WHAT IS EXPECTED: From the entries below, copy each line in which the word "also" occurs.
.....
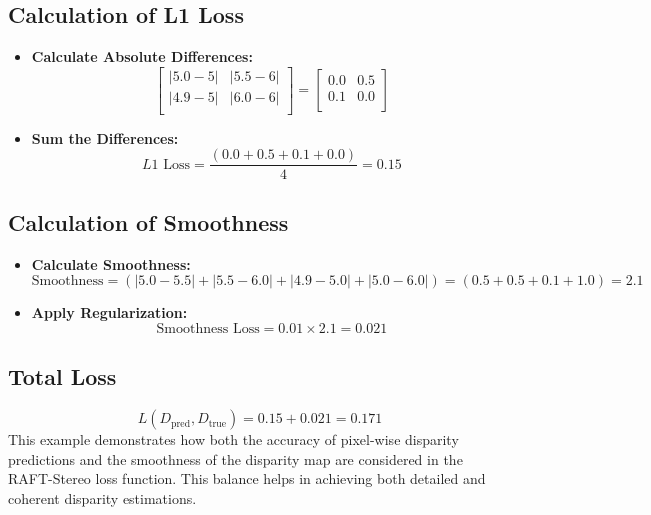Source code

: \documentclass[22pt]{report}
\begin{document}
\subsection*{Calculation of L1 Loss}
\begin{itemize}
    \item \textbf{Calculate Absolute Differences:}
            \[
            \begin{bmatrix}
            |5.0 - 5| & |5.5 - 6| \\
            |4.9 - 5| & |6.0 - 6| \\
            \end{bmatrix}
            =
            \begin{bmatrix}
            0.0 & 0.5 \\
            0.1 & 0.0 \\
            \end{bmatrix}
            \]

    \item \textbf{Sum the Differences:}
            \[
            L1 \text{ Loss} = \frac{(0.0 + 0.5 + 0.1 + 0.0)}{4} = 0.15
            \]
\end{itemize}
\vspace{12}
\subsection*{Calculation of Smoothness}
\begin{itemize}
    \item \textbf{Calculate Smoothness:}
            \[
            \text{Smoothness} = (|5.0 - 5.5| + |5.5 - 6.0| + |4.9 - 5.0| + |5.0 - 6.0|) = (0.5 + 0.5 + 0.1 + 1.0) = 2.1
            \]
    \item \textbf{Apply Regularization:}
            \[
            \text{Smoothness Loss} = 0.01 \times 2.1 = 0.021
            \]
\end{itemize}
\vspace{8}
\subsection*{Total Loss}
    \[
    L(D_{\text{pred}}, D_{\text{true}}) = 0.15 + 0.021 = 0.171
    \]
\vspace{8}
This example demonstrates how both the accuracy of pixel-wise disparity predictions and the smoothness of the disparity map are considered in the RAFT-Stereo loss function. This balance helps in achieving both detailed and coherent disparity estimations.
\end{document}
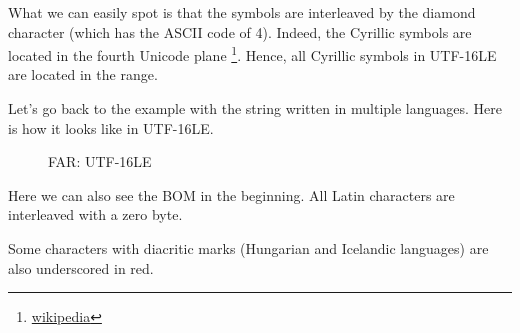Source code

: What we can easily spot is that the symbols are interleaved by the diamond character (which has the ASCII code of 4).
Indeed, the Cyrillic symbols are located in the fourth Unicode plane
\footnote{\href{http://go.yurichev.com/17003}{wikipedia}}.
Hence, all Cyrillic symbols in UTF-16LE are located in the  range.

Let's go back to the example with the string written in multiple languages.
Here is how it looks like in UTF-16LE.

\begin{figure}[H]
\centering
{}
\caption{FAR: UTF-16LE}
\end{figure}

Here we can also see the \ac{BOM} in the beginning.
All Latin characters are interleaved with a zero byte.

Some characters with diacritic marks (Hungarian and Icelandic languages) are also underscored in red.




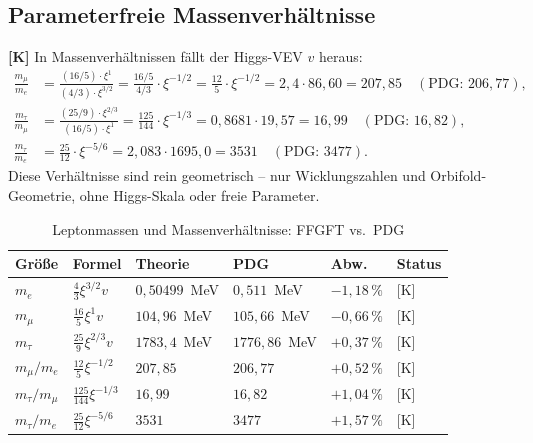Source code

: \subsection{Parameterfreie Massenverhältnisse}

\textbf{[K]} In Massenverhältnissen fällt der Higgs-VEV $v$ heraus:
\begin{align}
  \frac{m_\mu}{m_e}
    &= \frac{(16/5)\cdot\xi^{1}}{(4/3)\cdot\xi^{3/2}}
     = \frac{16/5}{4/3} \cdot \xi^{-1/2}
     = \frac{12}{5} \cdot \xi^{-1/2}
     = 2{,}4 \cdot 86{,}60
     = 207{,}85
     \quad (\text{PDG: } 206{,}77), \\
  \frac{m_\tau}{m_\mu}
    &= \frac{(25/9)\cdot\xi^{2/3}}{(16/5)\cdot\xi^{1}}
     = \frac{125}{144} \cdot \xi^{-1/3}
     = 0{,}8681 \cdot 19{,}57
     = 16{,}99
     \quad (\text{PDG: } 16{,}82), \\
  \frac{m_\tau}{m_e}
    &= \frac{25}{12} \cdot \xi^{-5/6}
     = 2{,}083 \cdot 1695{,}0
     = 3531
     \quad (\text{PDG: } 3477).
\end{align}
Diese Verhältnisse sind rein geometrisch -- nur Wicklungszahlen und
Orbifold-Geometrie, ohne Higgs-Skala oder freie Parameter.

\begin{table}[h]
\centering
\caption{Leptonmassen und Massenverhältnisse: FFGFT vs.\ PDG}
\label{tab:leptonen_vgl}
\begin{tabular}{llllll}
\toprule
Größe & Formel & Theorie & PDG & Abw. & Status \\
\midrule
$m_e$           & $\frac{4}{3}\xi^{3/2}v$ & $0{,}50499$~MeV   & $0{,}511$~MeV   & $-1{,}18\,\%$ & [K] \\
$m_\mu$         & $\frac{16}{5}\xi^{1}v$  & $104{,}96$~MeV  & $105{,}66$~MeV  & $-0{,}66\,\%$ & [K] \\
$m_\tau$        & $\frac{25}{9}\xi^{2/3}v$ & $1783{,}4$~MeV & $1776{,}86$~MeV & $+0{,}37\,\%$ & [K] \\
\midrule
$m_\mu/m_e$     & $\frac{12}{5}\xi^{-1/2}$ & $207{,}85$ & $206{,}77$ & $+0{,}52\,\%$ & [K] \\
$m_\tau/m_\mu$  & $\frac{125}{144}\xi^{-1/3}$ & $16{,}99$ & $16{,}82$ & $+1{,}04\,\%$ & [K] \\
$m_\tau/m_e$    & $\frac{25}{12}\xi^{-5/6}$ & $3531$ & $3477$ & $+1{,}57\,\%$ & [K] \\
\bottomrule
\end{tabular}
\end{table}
.....
TASK SOLUTION:
Here we can also see the \ac{BOM} in the beginning.
Some characters with diacritic marks (Hungarian and Icelandic languages) are also underscored in red.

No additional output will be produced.